Collected data entries:
────────
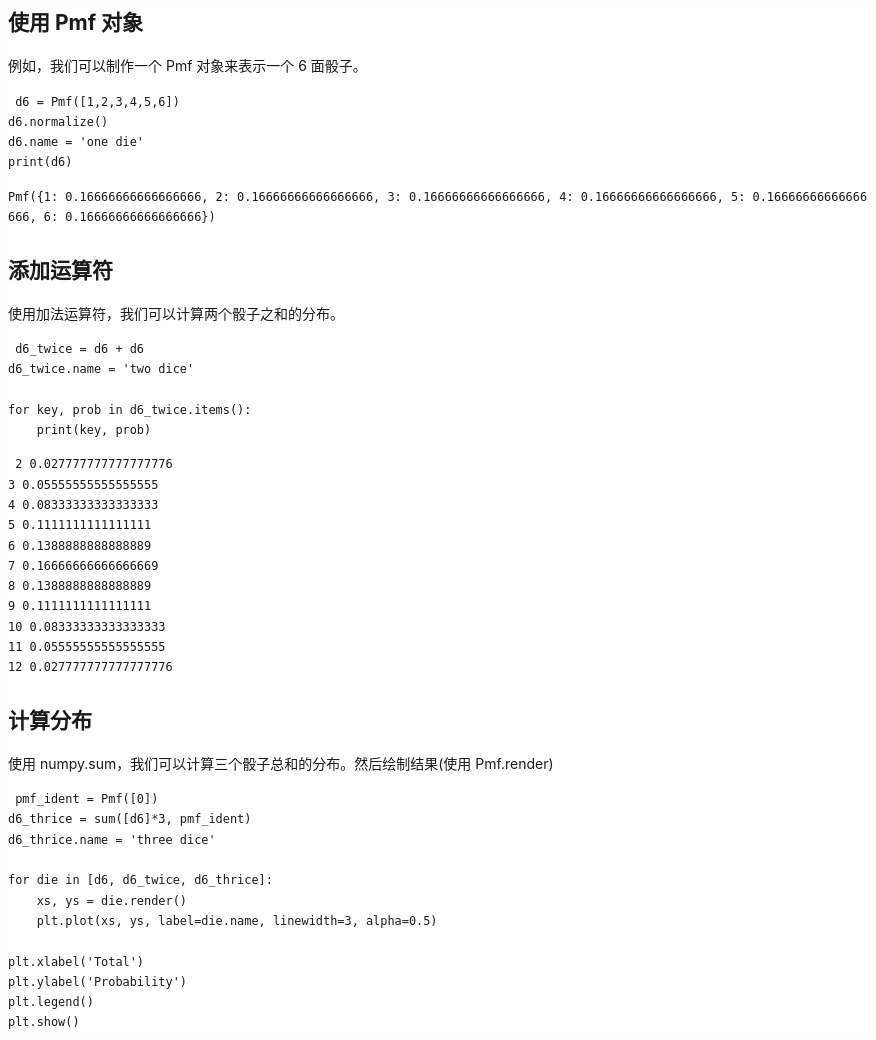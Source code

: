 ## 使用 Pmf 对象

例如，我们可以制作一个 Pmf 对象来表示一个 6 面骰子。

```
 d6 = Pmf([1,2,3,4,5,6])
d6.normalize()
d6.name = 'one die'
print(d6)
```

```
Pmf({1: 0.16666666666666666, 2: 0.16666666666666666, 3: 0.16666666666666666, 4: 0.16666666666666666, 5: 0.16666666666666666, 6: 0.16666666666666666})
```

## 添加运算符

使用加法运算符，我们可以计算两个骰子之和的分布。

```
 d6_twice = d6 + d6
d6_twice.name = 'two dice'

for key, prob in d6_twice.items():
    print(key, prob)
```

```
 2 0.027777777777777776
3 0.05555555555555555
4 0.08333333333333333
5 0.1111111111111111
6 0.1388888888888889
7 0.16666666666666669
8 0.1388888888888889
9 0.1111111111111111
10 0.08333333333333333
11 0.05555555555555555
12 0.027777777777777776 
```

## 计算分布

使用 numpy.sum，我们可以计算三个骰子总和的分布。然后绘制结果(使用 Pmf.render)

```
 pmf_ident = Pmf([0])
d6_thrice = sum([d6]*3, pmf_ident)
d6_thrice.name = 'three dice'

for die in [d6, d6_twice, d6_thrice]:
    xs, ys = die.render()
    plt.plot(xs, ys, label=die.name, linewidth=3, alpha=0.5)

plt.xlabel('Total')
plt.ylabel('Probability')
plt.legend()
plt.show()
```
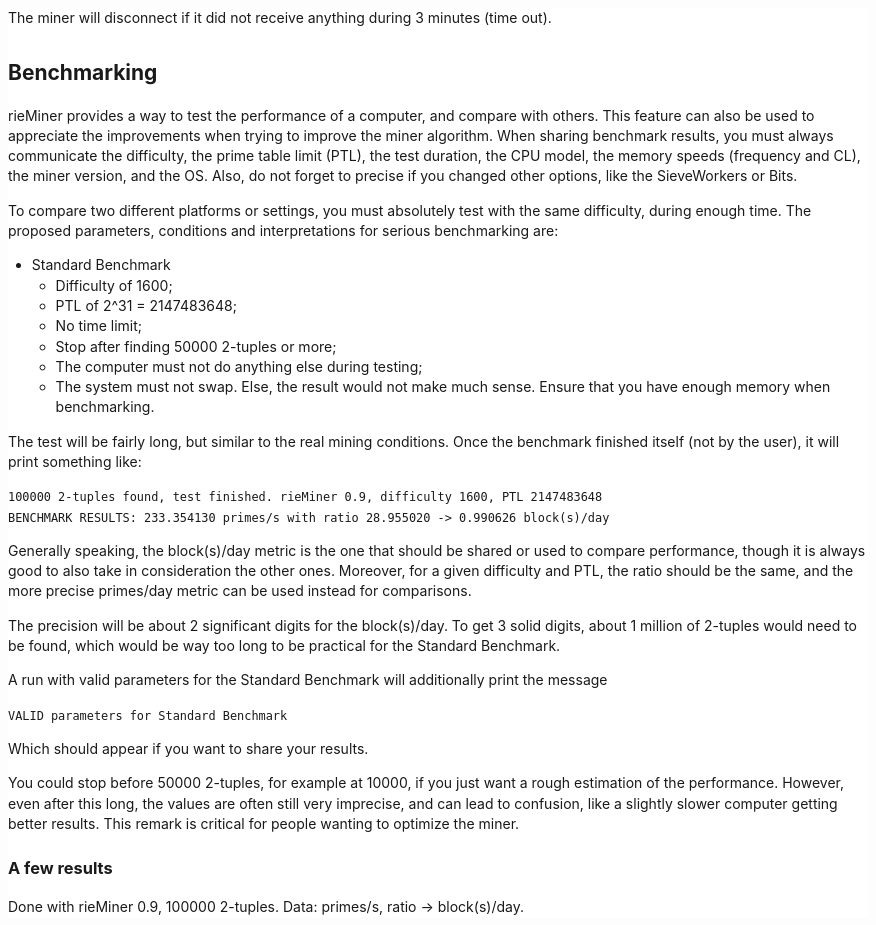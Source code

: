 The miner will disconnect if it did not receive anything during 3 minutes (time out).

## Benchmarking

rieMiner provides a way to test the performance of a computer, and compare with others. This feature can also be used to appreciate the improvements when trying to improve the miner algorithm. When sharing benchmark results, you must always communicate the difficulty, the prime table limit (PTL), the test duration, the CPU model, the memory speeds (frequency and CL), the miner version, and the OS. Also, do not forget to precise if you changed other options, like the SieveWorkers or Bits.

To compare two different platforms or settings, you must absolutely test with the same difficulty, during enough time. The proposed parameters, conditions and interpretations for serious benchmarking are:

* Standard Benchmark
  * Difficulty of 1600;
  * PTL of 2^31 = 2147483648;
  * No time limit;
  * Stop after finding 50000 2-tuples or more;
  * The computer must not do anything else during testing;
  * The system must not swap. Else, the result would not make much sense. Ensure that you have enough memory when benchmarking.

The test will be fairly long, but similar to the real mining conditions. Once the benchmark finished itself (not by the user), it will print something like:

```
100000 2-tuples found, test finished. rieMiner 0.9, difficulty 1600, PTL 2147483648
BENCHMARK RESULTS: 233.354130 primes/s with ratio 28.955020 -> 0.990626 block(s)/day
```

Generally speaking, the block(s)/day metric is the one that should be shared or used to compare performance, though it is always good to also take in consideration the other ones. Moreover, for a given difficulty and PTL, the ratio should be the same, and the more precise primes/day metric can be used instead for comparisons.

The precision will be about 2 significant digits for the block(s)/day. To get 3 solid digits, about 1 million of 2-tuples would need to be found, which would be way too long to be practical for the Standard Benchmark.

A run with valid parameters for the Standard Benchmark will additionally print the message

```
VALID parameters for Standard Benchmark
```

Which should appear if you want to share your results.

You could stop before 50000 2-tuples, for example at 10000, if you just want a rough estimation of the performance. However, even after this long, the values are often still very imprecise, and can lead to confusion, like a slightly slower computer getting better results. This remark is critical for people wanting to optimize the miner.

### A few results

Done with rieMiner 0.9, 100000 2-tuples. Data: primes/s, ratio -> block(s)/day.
────────
TASK OBJECTIVE:
Copy out each line in the preceding records that contains "enough".

WRITTEN RESPONSE:
To compare two different platforms or settings, you must absolutely test with the same difficulty, during enough time. The proposed parameters, conditions and interpretations for serious benchmarking are:
  * The system must not swap. Else, the result would not make much sense. Ensure that you have enough memory when benchmarking.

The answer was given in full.